It turns out that manager, and other sources quoted in the Sun piece, were even more correct than was publicly known at the time: The NSA had, just the prior month, already experienced a major power outage and been forced for the first time to switch over its most critical monitoring — its nerve center, the National Security Operations Center — to a backup facility in Augusta, Georgia, according to an internal report classified “secret.” The culprit: hot weather and electric company problems generating sufficient power, according to an article posted on the internal agency news site known as SIDtoday.

For the NSA, the relatively smooth handoff was a triumph. But the incident marked an important turning point, underlining how the NSA was collecting too much information for its facilities to handle. The agency would go on to build a massive data center in a barren stretch of Utah desert, estimated to be capable of holding billions of gigabytes of information.

Indeed, the story of the 2006 Fort Meade brownout is one of several stories of overwhelming mass surveillance to emerge from a review of 287 SIDtoday articles, provided by NSA whistleblower Edward Snowden. Other tales, collected below, include how an NSA intern working in the English countryside marked for killing or capture nine people in Iraq; how a secret team of NSA commandos deployed to foreign countries to break codes; and how the NSA spied on satellite internet systems in the Middle East.

The Intercept is publishing three other articles taken from this cache of documents, including an investigation by Henrik Moltke into how revolutionary intelligence pooling technology first used by the U.S., Norway, and other allies in Afghanistan spread to the U.S.-Mexico border — raising questions about over-sharing at home and abroad. In another article, Miriam Pensack reveals how the sinking of the Russian submarine Kursk in 2000 was closely monitored by Norwegian (and eventually U.S.) intelligence, which knew more about the tragedy than was initially revealed. And Murtaza Hussain shows how the NSA drew up new rules in response to a request from its Israeli counterpart, which had sought to use U.S. intelligence to target killings, apparently at Hezbollah.

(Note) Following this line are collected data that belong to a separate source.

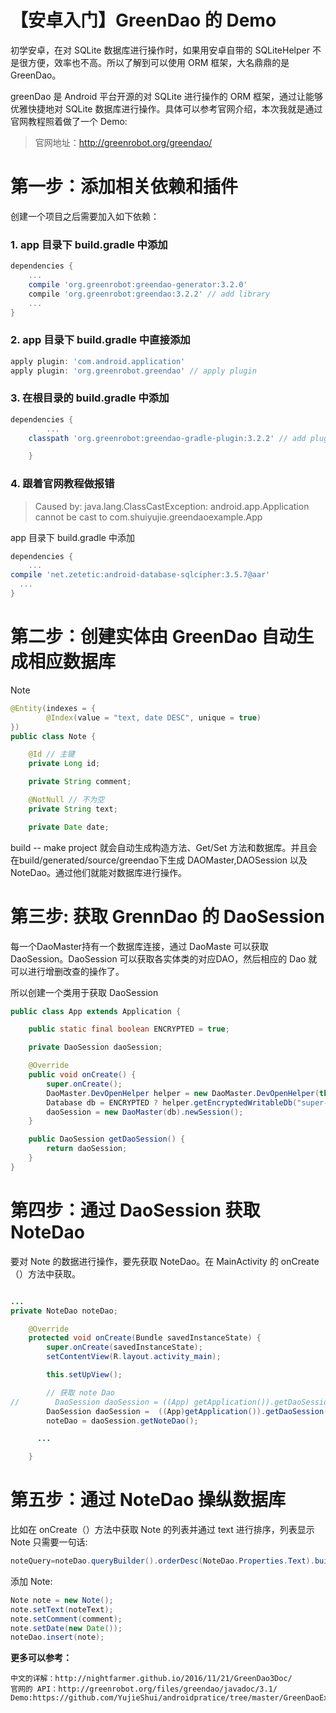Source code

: # 【安卓入门】GreenDao 的 Demo

初学安卓，在对 SQLite 数据库进行操作时，如果用安卓自带的 SQLiteHelper 不是很方便，效率也不高。所以了解到可以使用 ORM 框架，大名鼎鼎的是 GreenDao。

greenDao 是 Android 平台开源的对 SQLite 进行操作的 ORM 框架，通过让能够优雅快捷地对 SQLite 数据库进行操作。具体可以参考官网介绍，本次我就是通过官网教程照着做了一个 Demo:

> 官网地址：http://greenrobot.org/greendao/

# 第一步：添加相关依赖和插件

创建一个项目之后需要加入如下依赖：

### 1. app 目录下 build.gradle 中添加

```gradle
dependencies {
    ...
    compile 'org.greenrobot:greendao-generator:3.2.0'
    compile 'org.greenrobot:greendao:3.2.2' // add library
    ...
}
```

### 2. app 目录下 build.gradle 中直接添加

```gradle
apply plugin: 'com.android.application'
apply plugin: 'org.greenrobot.greendao' // apply plugin
```
### 3. 在根目录的 build.gradle 中添加

```gradle
dependencies {
        ...
    classpath 'org.greenrobot:greendao-gradle-plugin:3.2.2' // add plugin

    }
```
### 4. 跟着官网教程做报错
> Caused by: java.lang.ClassCastException: android.app.Application cannot be cast to com.shuiyujie.greendaoexample.App

app 目录下 build.gradle 中添加

```gradle
dependencies {
    ...
compile 'net.zetetic:android-database-sqlcipher:3.5.7@aar'
  ...
}
```

# 第二步：创建实体由 GreenDao 自动生成相应数据库

Note

```java
@Entity(indexes = {
        @Index(value = "text, date DESC", unique = true)
})
public class Note {

    @Id // 主键
    private Long id;

    private String comment;

    @NotNull // 不为空
    private String text;

    private Date date;
```

build -- make project 就会自动生成构造方法、Get/Set 方法和数据库。并且会在build/generated/source/greendao下生成 DAOMaster,DAOSession 以及 NoteDao。通过他们就能对数据库进行操作。

# 第三步: 获取 GrennDao 的 DaoSession

每一个DaoMaster持有一个数据库连接，通过 DaoMaste 可以获取 DaoSession。DaoSession 可以获取各实体类的对应DAO，然后相应的 Dao 就可以进行增删改查的操作了。

所以创建一个类用于获取 DaoSession

```java
public class App extends Application {

    public static final boolean ENCRYPTED = true;

    private DaoSession daoSession;

    @Override
    public void onCreate() {
        super.onCreate();
        DaoMaster.DevOpenHelper helper = new DaoMaster.DevOpenHelper(this, ENCRYPTED ? "notes-db-encrypted" : "notes-db");
        Database db = ENCRYPTED ? helper.getEncryptedWritableDb("super-secret") : helper.getWritableDb();
        daoSession = new DaoMaster(db).newSession();
    }

    public DaoSession getDaoSession() {
        return daoSession;
    }
}
```
# 第四步：通过 DaoSession 获取 NoteDao

要对 Note 的数据进行操作，要先获取 NoteDao。在 MainActivity 的 onCreate（）方法中获取。

```java

...
private NoteDao noteDao;

    @Override
    protected void onCreate(Bundle savedInstanceState) {
        super.onCreate(savedInstanceState);
        setContentView(R.layout.activity_main);

        this.setUpView();

        // 获取 note Dao
//        DaoSession daoSession = ((App) getApplication()).getDaoSession();
        DaoSession daoSession =  ((App)getApplication()).getDaoSession();
        noteDao = daoSession.getNoteDao();

      ...

    }
```

# 第五步：通过 NoteDao 操纵数据库

比如在 onCreate（）方法中获取 Note 的列表并通过 text 进行排序，列表显示 Note 只需要一句话:
```java
noteQuery=noteDao.queryBuilder().orderDesc(NoteDao.Properties.Text).build();
```

添加 Note:

``` java
Note note = new Note();
note.setText(noteText);
note.setComment(comment);
note.setDate(new Date());
noteDao.insert(note);
```

**更多可以参考：**
```
中文的详解：http://nightfarmer.github.io/2016/11/21/GreenDao3Doc/
官网的 API：http://greenrobot.org/files/greendao/javadoc/3.1/
Demo:https://github.com/YujieShui/androidpratice/tree/master/GreenDaoExample
```

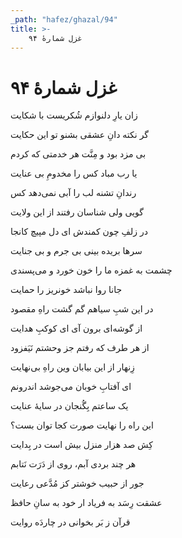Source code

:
 ```yaml
---
_path: "hafez/ghazal/94"
title: >-
    غزل شمارهٔ ۹۴
---
```

# غزل شمارهٔ ۹۴

<div class="b" id="bn1"><div class="m1"><p>زان یارِ دلنوازم شُکریست با شکایت</p></div>
<div class="m2"><p>گر نکته دانِ عشقی بشنو تو این حکایت</p></div></div>
<div class="b" id="bn2"><div class="m1"><p>بی مزد بود و مِنَّت هر خدمتی که کردم</p></div>
<div class="m2"><p>یا رب مباد کس را مخدومِ بی عنایت</p></div></div>
<div class="b" id="bn3"><div class="m1"><p>رندانِ تشنه لب را آبی نمی‌دهد کس</p></div>
<div class="m2"><p>گویی ولی شناسان رفتند از این ولایت</p></div></div>
<div class="b" id="bn4"><div class="m1"><p>در زلفِ چون کمندش ای دل مپیچ کانجا</p></div>
<div class="m2"><p>سرها بریده بینی بی جرم و بی جنایت</p></div></div>
<div class="b" id="bn5"><div class="m1"><p>چشمت به غمزه ما را خون خورد و می‌پسندی</p></div>
<div class="m2"><p>جانا روا نباشد خونریز را حمایت</p></div></div>
<div class="b" id="bn6"><div class="m1"><p>در این شبِ سیاهم گم گشت راهِ مقصود</p></div>
<div class="m2"><p>از گوشه‌ای برون آی ای کوکبِ هدایت</p></div></div>
<div class="b" id="bn7"><div class="m1"><p>از هر طرف که رفتم جز وحشتم نَیَفزود</p></div>
<div class="m2"><p>زِنهار از این بیابان وین راهِ بی‌نهایت</p></div></div>
<div class="b" id="bn8"><div class="m1"><p>ای آفتابِ خوبان می‌جوشد اندرونم</p></div>
<div class="m2"><p>یک ساعتم بِگُنجان در سایهٔ عنایت</p></div></div>
<div class="b" id="bn9"><div class="m1"><p>این راه را نهایت صورت کجا توان بست؟</p></div>
<div class="m2"><p>کِش صد هزار منزل بیش است در بِدایت</p></div></div>
<div class="b" id="bn10"><div class="m1"><p>هر چند بردی آبم، روی از دَرَت نَتابم</p></div>
<div class="m2"><p>جور از حبیب خوشتر کز مُدَّعی رعایت</p></div></div>
<div class="b" id="bn11"><div class="m1"><p>عشقت رِسَد به فریاد ار خود به سانِ حافظ</p></div>
<div class="m2"><p>قرآن ز بَر بخوانی در چاردَه روایت</p></div></div>
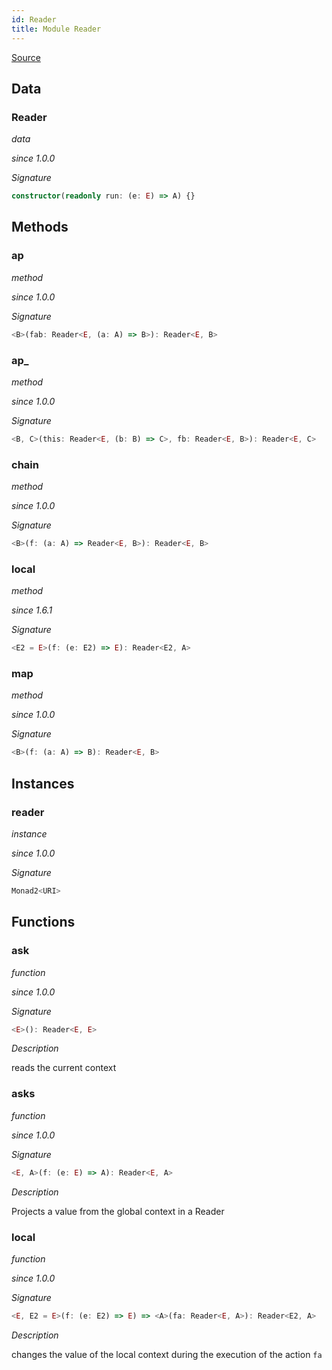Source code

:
 ```yaml
---
id: Reader
title: Module Reader
---
```


[Source](https://github.com/gcanti/fp-ts/blob/master/src/Reader.ts)

## Data

### Reader

_data_

_since 1.0.0_

_Signature_

```ts
constructor(readonly run: (e: E) => A) {}
```

## Methods

### ap

_method_

_since 1.0.0_

_Signature_

```ts
<B>(fab: Reader<E, (a: A) => B>): Reader<E, B>
```

### ap\_

_method_

_since 1.0.0_

_Signature_

```ts
<B, C>(this: Reader<E, (b: B) => C>, fb: Reader<E, B>): Reader<E, C>
```

### chain

_method_

_since 1.0.0_

_Signature_

```ts
<B>(f: (a: A) => Reader<E, B>): Reader<E, B>
```

### local

_method_

_since 1.6.1_

_Signature_

```ts
<E2 = E>(f: (e: E2) => E): Reader<E2, A>
```

### map

_method_

_since 1.0.0_

_Signature_

```ts
<B>(f: (a: A) => B): Reader<E, B>
```

## Instances

### reader

_instance_

_since 1.0.0_

_Signature_

```ts
Monad2<URI>
```

## Functions

### ask

_function_

_since 1.0.0_

_Signature_

```ts
<E>(): Reader<E, E>
```

_Description_

reads the current context

### asks

_function_

_since 1.0.0_

_Signature_

```ts
<E, A>(f: (e: E) => A): Reader<E, A>
```

_Description_

Projects a value from the global context in a Reader

### local

_function_

_since 1.0.0_

_Signature_

```ts
<E, E2 = E>(f: (e: E2) => E) => <A>(fa: Reader<E, A>): Reader<E2, A>
```

_Description_

changes the value of the local context during the execution of the action `fa`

NSA Commando Unit Promised “Any Target, Anywhere, Any Time”
In 1966, a new NSA project was hatched to figure out why an electronic signal under surveillance was “exhibiting parameters outside normal operating conditions,” as an NSA history later put it. Members of “WEREWOLF,” as the project was to be called, concluded that the equipment used to monitor the signal was causing the abnormalities.

The team behind WEREWOLF would go on to conduct other “special deployment” missions, but not before a change of cover name. The unit chief decided that WEREWOLF, atop a list of automatically generated possibilities, wasn’t quite right and, reading further down, settled on the more heroic-sounding “MUSKETEEER.” At some point, the unit took on the credo “Any Target, Anywhere, Any Time.”​
 
don't worry----the kinks in the system will be ironed out. IT IS VITAL
 
don't worry----the kinks in the system will be ironed out. IT IS VITAL

A miniature " package nuke " plant would solve the problem very quickly.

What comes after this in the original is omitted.